## WHAT THIS TASK INVOLVES:
Would you repeat the entries beneath, with nothing changed?

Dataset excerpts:
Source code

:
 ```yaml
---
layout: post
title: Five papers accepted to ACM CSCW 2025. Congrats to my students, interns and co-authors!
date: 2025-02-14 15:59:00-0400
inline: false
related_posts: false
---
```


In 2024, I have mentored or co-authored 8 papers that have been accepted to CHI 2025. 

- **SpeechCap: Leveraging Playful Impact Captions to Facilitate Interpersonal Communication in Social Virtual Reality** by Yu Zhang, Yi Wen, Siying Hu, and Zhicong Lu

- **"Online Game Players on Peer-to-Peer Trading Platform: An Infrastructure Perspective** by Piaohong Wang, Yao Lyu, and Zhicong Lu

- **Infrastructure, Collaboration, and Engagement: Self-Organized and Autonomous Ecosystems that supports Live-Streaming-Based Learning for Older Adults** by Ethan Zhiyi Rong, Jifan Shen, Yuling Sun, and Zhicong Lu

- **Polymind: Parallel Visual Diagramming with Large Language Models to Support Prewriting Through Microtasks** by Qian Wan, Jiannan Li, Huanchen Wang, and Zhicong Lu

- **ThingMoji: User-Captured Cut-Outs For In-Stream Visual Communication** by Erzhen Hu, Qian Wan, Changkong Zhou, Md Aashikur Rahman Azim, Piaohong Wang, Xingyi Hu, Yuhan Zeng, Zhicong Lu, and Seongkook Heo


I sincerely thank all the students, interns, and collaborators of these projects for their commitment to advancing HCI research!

## TASK SOLUTION:
Source code

:
 ```yaml
---
layout: post
title: Five papers accepted to ACM CSCW 2025. Congrats to my students, interns and co-authors!
date: 2025-02-14 15:59:00-0400
inline: false
related_posts: false
---
```


In 2024, I have mentored or co-authored 8 papers that have been accepted to CHI 2025. 

- **SpeechCap: Leveraging Playful Impact Captions to Facilitate Interpersonal Communication in Social Virtual Reality** by Yu Zhang, Yi Wen, Siying Hu, and Zhicong Lu

- **"Online Game Players on Peer-to-Peer Trading Platform: An Infrastructure Perspective** by Piaohong Wang, Yao Lyu, and Zhicong Lu

- **Infrastructure, Collaboration, and Engagement: Self-Organized and Autonomous Ecosystems that supports Live-Streaming-Based Learning for Older Adults** by Ethan Zhiyi Rong, Jifan Shen, Yuling Sun, and Zhicong Lu

- **Polymind: Parallel Visual Diagramming with Large Language Models to Support Prewriting Through Microtasks** by Qian Wan, Jiannan Li, Huanchen Wang, and Zhicong Lu

- **ThingMoji: User-Captured Cut-Outs For In-Stream Visual Communication** by Erzhen Hu, Qian Wan, Changkong Zhou, Md Aashikur Rahman Azim, Piaohong Wang, Xingyi Hu, Yuhan Zeng, Zhicong Lu, and Seongkook Heo


I sincerely thank all the students, interns, and collaborators of these projects for their commitment to advancing HCI research!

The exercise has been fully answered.